Write out again, exactly as they appear, the lines from the start of the data below through the line with "Now we must"; no pictures.

Stored data

__________

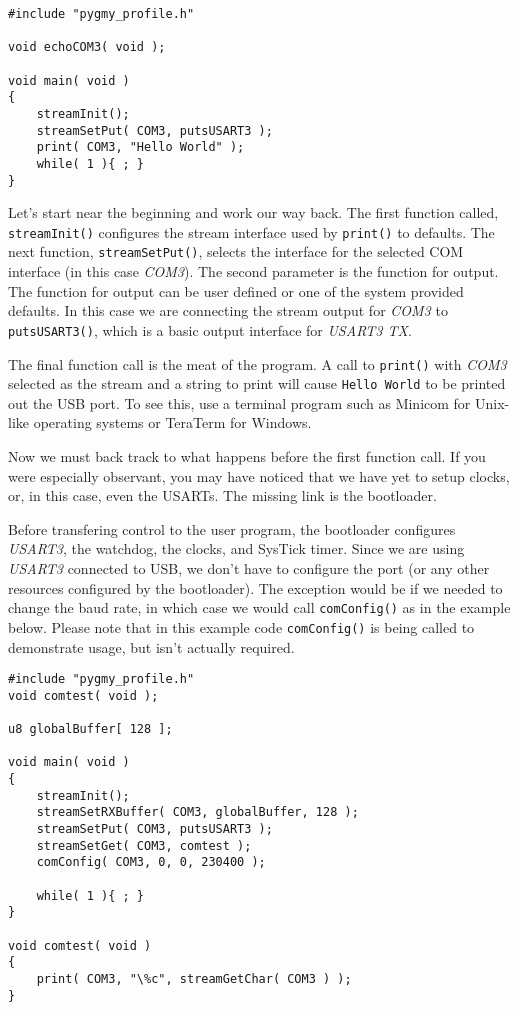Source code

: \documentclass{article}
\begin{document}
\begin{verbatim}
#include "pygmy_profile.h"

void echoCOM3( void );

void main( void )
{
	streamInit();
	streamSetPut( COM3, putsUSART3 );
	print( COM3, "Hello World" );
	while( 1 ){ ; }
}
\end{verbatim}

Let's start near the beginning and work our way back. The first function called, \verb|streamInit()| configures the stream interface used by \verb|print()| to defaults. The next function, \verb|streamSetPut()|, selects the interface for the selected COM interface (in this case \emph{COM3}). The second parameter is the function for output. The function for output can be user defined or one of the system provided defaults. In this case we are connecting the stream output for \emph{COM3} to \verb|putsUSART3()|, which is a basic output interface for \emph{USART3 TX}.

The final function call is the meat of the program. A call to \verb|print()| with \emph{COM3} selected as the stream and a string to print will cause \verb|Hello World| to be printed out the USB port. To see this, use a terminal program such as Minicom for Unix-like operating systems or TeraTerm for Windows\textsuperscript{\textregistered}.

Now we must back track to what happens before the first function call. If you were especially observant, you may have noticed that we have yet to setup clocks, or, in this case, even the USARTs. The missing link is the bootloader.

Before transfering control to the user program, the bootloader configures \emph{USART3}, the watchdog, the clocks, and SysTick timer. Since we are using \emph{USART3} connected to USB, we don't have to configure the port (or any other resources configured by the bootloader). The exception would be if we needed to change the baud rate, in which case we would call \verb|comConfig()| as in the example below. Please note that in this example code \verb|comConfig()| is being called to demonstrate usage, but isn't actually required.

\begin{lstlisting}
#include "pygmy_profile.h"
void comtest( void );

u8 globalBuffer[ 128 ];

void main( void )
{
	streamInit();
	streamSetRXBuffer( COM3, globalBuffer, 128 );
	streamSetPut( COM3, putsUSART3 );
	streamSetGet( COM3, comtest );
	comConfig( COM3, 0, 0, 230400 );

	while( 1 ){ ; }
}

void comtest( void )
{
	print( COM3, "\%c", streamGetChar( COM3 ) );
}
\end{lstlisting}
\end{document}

__________

Response box
Source code

: \documentclass{article}
\begin{document}
\begin{verbatim}
#include "pygmy_profile.h"

void echoCOM3( void );

void main( void )
{
	streamInit();
	streamSetPut( COM3, putsUSART3 );
	print( COM3, "Hello World" );
	while( 1 ){ ; }
}
\end{verbatim}

Let's start near the beginning and work our way back. The first function called, \verb|streamInit()| configures the stream interface used by \verb|print()| to defaults. The next function, \verb|streamSetPut()|, selects the interface for the selected COM interface (in this case \emph{COM3}). The second parameter is the function for output. The function for output can be user defined or one of the system provided defaults. In this case we are connecting the stream output for \emph{COM3} to \verb|putsUSART3()|, which is a basic output interface for \emph{USART3 TX}.

The final function call is the meat of the program. A call to \verb|print()| with \emph{COM3} selected as the stream and a string to print will cause \verb|Hello World| to be printed out the USB port. To see this, use a terminal program such as Minicom for Unix-like operating systems or TeraTerm for Windows\textsuperscript{\textregistered}.

Now we must back track to what happens before the first function call. If you were especially observant, you may have noticed that we have yet to setup clocks, or, in this case, even the USARTs. The missing link is the bootloader.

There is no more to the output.